Kuriozalna sytuacja w Monachium! Samolot, który miał przetransportować pasażerów na szczyt klimatyczny w Dubaju, przymarzł do płyty lotniska. W związku z tym, wczoraj monachijskie lotnisko zostało zamknięte, jednak już dziś rano ruch został przywrócony.
Urastającą do rangi symbolu sytuację można było wczoraj zaobserwować na monachijskim lotnisku, z którego nie mógł odlecieć samolot, który miał zawieźć uczestników szczytu klimatycznego do Dubaju. Powodem było przymarznięcie maszyny do płyty lotniska.

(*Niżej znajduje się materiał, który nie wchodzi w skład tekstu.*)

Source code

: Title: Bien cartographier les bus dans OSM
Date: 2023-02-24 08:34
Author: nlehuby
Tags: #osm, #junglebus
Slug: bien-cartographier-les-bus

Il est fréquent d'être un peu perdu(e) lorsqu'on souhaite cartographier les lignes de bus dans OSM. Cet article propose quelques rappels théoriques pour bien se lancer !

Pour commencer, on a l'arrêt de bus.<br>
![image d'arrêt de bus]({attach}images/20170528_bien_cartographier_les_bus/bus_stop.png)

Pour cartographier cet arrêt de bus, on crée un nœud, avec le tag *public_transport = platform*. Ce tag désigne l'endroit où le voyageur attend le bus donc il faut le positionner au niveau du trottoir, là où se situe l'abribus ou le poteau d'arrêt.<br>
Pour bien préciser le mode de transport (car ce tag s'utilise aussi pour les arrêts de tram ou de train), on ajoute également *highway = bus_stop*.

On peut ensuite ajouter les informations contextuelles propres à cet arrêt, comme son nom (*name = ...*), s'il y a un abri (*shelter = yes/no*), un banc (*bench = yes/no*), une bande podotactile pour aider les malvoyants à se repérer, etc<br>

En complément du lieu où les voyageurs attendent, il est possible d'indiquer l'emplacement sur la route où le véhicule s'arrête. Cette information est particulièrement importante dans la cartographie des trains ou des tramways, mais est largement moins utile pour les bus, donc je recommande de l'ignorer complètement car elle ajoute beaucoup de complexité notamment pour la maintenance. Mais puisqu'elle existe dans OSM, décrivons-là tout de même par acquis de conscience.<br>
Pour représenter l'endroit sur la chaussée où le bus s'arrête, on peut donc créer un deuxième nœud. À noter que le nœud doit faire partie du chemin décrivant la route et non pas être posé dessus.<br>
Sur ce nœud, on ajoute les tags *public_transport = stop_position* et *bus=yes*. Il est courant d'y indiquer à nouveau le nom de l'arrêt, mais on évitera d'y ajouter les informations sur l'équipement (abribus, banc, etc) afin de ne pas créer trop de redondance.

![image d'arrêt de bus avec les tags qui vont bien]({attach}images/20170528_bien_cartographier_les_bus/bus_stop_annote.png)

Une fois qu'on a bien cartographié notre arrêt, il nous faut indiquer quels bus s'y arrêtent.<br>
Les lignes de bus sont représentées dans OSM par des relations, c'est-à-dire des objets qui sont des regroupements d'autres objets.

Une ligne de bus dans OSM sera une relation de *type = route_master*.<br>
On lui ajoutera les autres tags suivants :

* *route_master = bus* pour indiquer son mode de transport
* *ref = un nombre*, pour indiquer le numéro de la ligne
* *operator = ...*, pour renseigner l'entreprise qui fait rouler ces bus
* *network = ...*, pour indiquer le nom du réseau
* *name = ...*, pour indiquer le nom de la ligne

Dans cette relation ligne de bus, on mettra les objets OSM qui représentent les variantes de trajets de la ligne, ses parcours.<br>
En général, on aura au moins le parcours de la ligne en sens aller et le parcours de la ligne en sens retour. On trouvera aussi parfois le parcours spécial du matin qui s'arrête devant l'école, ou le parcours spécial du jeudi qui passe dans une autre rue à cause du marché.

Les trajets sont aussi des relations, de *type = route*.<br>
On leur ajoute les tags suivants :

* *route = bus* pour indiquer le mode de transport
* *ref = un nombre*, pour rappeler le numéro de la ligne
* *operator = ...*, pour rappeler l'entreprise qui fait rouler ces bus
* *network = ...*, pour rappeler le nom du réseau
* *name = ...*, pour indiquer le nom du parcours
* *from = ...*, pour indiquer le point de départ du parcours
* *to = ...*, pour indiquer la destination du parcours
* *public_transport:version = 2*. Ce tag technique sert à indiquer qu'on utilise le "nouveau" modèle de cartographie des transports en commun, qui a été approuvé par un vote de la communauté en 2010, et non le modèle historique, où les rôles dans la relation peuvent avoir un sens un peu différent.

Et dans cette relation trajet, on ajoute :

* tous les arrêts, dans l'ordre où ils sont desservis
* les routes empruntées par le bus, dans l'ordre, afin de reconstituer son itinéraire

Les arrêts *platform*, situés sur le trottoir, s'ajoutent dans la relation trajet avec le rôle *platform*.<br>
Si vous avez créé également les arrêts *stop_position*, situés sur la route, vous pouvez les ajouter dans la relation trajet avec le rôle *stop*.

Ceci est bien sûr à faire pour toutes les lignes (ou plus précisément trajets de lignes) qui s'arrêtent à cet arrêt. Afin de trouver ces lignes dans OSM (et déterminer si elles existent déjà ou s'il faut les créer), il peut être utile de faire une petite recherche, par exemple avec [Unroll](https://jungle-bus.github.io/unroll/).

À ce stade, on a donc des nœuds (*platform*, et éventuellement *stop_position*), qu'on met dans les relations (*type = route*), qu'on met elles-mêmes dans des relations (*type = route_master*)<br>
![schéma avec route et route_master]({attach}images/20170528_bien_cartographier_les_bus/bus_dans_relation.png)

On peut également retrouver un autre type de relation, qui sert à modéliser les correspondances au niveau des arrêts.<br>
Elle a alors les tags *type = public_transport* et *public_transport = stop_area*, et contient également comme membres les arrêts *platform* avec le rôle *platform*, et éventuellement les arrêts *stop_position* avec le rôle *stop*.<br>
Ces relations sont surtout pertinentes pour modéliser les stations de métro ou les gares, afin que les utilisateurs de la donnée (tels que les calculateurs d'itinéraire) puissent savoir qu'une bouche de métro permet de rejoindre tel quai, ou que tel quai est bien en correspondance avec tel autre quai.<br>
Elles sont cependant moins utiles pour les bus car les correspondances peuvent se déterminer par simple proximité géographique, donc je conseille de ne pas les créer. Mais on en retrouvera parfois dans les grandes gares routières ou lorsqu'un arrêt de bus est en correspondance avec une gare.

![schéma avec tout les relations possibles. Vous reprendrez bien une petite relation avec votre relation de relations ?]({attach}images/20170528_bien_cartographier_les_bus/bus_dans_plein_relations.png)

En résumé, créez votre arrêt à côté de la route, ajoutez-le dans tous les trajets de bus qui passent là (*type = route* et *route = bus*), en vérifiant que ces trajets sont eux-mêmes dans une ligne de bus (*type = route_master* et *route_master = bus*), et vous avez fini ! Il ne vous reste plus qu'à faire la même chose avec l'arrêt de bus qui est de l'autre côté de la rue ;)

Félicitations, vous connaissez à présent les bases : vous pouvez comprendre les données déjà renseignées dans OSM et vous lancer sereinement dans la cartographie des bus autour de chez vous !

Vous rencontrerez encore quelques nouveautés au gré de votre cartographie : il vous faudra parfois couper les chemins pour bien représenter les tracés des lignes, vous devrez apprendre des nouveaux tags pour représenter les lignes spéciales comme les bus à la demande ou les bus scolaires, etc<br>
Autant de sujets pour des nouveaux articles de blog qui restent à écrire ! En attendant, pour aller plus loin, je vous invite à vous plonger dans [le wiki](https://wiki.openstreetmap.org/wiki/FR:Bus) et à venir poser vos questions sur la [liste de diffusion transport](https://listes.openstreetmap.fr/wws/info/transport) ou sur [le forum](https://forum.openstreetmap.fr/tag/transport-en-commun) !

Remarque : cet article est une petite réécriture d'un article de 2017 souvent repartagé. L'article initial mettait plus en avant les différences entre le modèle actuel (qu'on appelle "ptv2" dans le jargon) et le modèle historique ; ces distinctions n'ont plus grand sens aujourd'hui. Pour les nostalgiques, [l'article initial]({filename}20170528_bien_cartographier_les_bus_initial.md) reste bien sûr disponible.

Z powodu ataku zimy i złych warunków atmosferycznych port lotniczy w Monachium został wczoraj całkowicie zamknięty. Dziś rano wznowiono jego działalność, jednak tylko częściowo. Pasażerom szczytu klimatycznego w Dubaju obsługa lotniska rozstawiła łóżka polowe, aby mogli przespać się w oczekiwaniu na przywrócenie lotów.
Wyjątkowo mroźna zima zatrzymała 760 maszyn, a wczorajsze opady śniegu w Bawarii uznano za najobfitsze od 1933 roku! Ciężkie warunki atmosferyczne były odpowiedzialne za paraliż komunikacyjny w południowych Niemczech.